Kate Kretz has painted for 20 years but none of her previous work has garnered the attention given 'Blessed Art Thou,' showing this weekend at Art Miami, an annual exposition of modern and contemporary art."
And so, this WaPo blogger asked Blake Gopnik for his opinion on the painting, and the Gopnikmeister delivered this brilliant Gopnikism:
"Kate Kretz's painting comes closer to magazine illustration than to the subtle fine art you'd expect to see in a major museum of contemporary art. It gets its messages across, alright. It presents Angelina Jolie as our nation's Madonna of Consumption. In a glory of siliconed breasts, collagened lips and foreign-adopted cherubs, Angelina reigns over Wal-Mart's banality -- its all-American brands, its all-American flag, it's all-American obesity. The problem with the picture, art-wise, is that its messages are way TOO clear. It's more like a puzzle-picture than a probing work of art: Once you've deciphered it, there's not much chance of giving it a second look. Its van-art technique, especially, is so generic that it hardly has a thing to say that hasn't been said a thousand times before -- often, much better. The crucial question, in our busy age: Why spend time with this work, when a 500-word Op Ed would do a better job expressing its opinions, and any number of Old Master paintings would mean more to an art-loving eye."Let me decipher this a-la-Bailey; Gopnik is affirming that:
1. "Real" art must be subtle in order to be of museum quality.

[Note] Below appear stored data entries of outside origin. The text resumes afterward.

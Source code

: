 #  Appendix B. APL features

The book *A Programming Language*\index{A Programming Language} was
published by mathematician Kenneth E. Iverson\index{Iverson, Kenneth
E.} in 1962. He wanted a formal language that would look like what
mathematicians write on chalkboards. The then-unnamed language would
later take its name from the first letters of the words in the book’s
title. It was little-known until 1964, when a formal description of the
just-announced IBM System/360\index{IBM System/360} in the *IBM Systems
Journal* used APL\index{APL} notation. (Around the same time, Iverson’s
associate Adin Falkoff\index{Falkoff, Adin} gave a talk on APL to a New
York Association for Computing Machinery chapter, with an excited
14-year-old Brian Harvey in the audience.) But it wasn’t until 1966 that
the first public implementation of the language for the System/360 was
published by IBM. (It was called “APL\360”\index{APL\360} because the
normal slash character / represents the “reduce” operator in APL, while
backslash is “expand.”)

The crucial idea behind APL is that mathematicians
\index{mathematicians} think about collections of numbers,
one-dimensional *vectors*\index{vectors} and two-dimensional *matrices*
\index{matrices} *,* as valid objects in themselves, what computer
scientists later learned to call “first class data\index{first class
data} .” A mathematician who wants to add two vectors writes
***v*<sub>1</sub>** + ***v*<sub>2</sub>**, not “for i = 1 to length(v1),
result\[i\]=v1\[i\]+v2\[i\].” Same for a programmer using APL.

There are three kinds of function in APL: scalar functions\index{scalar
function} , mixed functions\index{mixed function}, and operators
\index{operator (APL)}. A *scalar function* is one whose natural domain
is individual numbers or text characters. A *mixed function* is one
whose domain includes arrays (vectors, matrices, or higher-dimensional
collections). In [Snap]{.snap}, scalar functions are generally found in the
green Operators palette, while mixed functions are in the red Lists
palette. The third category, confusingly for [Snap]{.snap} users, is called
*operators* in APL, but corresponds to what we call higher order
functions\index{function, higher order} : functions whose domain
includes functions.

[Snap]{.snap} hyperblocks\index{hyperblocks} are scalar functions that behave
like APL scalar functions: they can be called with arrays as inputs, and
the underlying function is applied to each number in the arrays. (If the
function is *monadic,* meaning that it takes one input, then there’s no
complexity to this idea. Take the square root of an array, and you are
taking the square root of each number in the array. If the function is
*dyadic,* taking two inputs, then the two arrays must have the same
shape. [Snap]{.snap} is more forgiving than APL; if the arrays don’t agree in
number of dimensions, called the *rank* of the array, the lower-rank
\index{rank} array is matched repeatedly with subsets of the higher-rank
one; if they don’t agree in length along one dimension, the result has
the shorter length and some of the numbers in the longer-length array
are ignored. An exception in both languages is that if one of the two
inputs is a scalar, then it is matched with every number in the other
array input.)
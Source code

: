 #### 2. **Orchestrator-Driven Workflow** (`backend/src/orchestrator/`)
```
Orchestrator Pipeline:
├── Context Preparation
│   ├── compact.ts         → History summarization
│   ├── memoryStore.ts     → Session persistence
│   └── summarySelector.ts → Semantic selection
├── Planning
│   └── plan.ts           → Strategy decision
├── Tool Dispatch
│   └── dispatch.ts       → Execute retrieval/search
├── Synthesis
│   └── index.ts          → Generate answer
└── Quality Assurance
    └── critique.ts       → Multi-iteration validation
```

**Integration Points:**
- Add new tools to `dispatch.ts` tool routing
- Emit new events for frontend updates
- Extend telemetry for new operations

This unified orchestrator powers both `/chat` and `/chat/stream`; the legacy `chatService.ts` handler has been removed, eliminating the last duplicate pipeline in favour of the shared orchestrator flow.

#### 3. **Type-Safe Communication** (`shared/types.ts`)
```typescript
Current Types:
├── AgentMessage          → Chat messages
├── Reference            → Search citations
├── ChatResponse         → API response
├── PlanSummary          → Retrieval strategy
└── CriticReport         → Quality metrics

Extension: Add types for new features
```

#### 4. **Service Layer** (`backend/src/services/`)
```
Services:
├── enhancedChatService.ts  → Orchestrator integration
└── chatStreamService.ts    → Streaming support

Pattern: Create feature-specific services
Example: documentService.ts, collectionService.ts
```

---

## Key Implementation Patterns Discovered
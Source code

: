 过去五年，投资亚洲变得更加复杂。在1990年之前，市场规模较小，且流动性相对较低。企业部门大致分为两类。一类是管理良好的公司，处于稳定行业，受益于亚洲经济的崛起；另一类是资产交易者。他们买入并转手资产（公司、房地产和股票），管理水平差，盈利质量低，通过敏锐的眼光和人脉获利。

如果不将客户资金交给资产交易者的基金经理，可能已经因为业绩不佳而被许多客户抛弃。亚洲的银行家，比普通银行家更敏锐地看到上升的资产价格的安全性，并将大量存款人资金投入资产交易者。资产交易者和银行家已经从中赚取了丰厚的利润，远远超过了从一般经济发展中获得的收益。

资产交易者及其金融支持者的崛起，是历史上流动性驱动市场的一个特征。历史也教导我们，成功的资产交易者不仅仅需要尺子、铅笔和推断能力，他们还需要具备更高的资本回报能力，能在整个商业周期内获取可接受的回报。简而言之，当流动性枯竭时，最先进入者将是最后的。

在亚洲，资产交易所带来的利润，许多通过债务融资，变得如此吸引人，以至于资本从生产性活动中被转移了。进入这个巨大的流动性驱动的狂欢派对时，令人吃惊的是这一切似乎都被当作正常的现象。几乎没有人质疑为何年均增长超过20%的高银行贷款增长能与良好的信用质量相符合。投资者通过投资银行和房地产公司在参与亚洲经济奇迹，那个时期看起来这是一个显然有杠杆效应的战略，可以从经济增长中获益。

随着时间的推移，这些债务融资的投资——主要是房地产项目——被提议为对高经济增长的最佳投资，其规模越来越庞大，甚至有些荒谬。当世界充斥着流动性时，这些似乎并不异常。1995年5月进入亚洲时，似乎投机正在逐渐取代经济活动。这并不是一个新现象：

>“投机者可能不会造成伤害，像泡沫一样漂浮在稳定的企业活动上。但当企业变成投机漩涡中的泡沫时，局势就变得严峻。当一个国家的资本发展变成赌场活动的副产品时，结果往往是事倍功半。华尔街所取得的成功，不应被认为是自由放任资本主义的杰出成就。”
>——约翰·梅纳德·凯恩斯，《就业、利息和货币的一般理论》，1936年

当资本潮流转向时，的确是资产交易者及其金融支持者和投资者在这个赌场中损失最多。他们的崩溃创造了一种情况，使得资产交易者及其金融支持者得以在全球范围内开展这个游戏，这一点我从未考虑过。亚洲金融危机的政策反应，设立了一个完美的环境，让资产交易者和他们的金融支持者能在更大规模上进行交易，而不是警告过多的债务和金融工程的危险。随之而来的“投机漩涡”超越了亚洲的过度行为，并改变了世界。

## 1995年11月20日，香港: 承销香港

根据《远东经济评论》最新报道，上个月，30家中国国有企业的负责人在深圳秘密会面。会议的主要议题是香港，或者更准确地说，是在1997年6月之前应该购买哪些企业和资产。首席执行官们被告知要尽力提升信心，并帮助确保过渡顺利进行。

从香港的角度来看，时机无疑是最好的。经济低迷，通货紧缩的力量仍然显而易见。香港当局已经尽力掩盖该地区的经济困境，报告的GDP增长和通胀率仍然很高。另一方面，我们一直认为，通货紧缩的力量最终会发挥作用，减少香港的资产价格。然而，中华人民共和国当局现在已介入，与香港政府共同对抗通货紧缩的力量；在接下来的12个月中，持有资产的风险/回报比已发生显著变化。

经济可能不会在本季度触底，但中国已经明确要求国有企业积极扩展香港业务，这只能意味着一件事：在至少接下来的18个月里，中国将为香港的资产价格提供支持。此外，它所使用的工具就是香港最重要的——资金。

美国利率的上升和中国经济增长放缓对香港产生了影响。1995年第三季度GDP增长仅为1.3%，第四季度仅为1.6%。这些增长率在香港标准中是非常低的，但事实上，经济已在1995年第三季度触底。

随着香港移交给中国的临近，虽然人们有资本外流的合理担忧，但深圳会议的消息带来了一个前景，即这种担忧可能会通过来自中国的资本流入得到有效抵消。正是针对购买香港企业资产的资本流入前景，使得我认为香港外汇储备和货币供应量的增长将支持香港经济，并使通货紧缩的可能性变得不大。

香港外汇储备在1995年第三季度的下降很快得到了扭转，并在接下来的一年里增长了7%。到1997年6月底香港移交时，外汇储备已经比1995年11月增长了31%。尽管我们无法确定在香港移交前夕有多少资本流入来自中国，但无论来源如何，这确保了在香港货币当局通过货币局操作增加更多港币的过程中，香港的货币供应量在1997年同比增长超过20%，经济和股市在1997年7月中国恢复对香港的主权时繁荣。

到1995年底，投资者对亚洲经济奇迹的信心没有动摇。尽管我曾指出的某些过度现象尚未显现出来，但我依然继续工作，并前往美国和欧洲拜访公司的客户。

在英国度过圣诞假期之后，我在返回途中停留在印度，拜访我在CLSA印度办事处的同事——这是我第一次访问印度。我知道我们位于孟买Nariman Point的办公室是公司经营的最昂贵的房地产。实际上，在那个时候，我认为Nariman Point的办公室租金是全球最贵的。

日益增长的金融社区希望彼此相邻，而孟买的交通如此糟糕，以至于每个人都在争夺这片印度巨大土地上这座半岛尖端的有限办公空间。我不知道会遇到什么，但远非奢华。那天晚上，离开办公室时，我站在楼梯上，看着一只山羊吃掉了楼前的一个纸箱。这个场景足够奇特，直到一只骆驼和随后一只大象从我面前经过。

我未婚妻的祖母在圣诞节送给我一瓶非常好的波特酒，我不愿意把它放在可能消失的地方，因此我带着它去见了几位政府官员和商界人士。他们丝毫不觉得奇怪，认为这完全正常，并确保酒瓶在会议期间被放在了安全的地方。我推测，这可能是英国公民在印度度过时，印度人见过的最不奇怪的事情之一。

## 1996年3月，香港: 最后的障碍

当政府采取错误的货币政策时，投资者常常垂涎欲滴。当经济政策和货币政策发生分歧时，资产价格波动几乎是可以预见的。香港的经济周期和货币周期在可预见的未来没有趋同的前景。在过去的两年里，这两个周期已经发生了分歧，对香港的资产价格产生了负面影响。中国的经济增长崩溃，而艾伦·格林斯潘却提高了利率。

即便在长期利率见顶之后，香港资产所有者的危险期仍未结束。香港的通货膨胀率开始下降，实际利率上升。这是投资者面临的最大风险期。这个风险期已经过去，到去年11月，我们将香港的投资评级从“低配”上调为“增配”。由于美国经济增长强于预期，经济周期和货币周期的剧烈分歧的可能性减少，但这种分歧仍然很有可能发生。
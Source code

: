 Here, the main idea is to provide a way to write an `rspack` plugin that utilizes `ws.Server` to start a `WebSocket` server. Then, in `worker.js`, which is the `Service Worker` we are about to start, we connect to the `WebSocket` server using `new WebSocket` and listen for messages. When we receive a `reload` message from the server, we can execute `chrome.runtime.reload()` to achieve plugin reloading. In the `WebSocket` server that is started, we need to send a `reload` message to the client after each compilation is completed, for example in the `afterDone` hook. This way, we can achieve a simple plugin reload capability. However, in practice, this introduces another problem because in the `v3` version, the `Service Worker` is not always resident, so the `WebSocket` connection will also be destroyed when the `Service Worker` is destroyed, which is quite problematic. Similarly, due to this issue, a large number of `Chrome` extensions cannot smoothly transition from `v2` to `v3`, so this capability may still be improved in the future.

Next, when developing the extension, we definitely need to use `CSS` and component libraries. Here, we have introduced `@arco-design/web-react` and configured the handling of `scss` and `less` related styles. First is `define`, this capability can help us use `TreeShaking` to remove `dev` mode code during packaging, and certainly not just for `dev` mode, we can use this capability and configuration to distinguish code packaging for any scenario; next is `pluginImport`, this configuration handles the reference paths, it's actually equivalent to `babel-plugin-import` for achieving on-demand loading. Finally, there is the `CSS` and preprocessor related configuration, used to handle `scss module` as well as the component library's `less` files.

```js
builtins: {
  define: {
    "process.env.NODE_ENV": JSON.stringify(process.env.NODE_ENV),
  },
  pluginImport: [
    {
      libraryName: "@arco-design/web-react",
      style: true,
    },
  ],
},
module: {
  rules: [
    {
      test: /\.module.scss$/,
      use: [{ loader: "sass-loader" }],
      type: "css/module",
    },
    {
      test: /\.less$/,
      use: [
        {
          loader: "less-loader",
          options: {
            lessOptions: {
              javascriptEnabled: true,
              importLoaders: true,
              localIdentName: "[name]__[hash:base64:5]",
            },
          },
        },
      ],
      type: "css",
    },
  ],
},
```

2. "Real" art should never be TOO clear in its message (otherwise who'd need critics to interpret it for us?).
3. "Real" art should "say" something, but not too clearly, and that something shouldn't have been said too many times before.
4. Old Master paintings, because they're done by dead Old Masters, can say something in a heavy-handed way, and really clearly, but that's OK, because they're Old Masters and not some new painter who's clearly never gotten the memo that painting is dead.
2 comments:
For the record, Mr. Gopnik's evaluation was made from a 72 dpi jpeg of a highly detailed painting that is over 7 ft tall in person. (The comments appeared before the painting was exhibited.)
His casual "off the record" comments on a celebrity blog were picked up by an equally irresponsible AP reporter and spread all over the world, though many chose not to include the Gopnik comment.
Up until this point, the artist had 77 reviews of her exhibited work, all positive, many glowingly so. Highlights here (scroll down):
http://www.katekretz.com/home.html
Ironically, the artist has recently relocated to the Washington, DC area. Lucky her.
Oh, and thank you for weighing in on this.